I'm extremely glad you liked the flashlight, and I am honored to know I helped you It is a great light,

Cheers, Alain


----------



## Verndog (Nov 12, 2012)

Dang....kinda wish I didn't find this place. Have the E25 on order (added to E11, E21, HL21) and now I'm pretty sure joining here just cost me $76.00 for a LD41.


----------



## firelord777 (Nov 12, 2012)

Verndog said:


> Dang....kinda wish I didn't find this place. Have the E25 on order (added to E11, E21, HL21) and now I'm pretty sure joining here just cost me $76.00 for a LD41.



Haha, yeah, that happens


----------



## Verndog (Nov 12, 2012)

firelord777 said:


> Haha, yeah, that happens



Hats off to you on the review. That is one of the more thorough reviews I've seen on any board, and I've been to quite a few. I know first hand the time it takes to assemble all those pics, caption them, and add all the details people look for. 

Thanks for taking the time...I literally have no questions left before pulling the string on this light...that says a lot as I'm very detail oriented.


----------



## firelord777 (Nov 13, 2012)

Verndog said:


> Hats off to you on the review. That is one of the more thorough reviews I've seen on any board, and I've been to quite a few. I know first hand the time it takes to assemble all those pics, caption them, and add all the details people look for.
> 
> Thanks for taking the time...I literally have no questions left before pulling the string on this light...that says a lot as I'm very detail oriented.



Wow, thank you for the kind words, you are very welcome. Doing reviews is like a double edged sword, somethings are fun, others...not so much I also posted Spanish and Italian review of this light, and I always try my best to leave no one any doubts. 

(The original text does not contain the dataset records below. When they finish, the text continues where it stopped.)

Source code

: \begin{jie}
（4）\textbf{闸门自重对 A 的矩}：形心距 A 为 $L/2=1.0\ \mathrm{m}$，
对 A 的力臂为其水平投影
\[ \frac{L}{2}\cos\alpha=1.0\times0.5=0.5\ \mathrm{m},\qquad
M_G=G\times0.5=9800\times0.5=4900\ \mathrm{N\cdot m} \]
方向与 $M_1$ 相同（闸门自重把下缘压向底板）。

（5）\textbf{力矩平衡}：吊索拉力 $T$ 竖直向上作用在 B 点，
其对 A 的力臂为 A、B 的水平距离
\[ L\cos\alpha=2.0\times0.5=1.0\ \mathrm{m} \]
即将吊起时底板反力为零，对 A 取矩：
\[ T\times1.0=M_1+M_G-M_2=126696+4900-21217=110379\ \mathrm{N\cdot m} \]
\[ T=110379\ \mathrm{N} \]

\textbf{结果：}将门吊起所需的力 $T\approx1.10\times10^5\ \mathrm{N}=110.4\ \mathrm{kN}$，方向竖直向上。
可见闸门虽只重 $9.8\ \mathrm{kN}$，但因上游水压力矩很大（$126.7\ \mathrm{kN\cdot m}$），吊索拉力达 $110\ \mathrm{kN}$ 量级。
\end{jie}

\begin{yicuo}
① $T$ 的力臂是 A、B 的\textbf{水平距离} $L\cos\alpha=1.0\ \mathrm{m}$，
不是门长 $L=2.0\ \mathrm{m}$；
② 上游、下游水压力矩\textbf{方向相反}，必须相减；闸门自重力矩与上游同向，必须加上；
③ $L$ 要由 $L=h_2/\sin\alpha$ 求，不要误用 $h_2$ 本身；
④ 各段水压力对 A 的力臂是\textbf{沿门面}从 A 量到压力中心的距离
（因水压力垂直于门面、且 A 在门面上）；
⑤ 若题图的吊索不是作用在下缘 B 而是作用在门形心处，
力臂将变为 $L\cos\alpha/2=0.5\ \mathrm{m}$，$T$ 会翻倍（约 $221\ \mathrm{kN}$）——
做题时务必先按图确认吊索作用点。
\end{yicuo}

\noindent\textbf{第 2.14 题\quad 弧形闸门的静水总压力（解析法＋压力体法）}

Once again, thank you for your much appreciated compliments and if you ever have any questions, I am always available,

Alain


----------



## Verndog (Nov 14, 2012)

firelord777 said:


> ...Once again, thank you for your much appreciated compliments and if you ever have any questions, I am always available,
> 
> Alain



I don't right now but possibly tomorrow after I open up and test my new LD41 I may.


----------



## Verndog (Nov 14, 2012)

*Score!!!

*The brown truck showed up with the new LD41 today. Very pleased with this light, size, fit, brightness spacing, ease of operation and mega throw on turbo make this a truly versatile tool. I like the interface and the hidden strobe I'll likely never use also.
2 small things I noticed that could be better IMO are 1) the lanyard gromet is oversized and doesn't feel right if you grip under the hand, leave it outside and no problem, 2) I can only power on / off with the flashlight one direction with full grip because the power spring being heavy and if it's on the close side of my thumb the leverage point is wrong and I push at an angle making it real rough (and not good for the switch). Work around on that, I put a name label on the slot in flat on the side toward fingers so I can quickly see which way to grip when I grab it. Those are very minor though...all and all I'm loving it!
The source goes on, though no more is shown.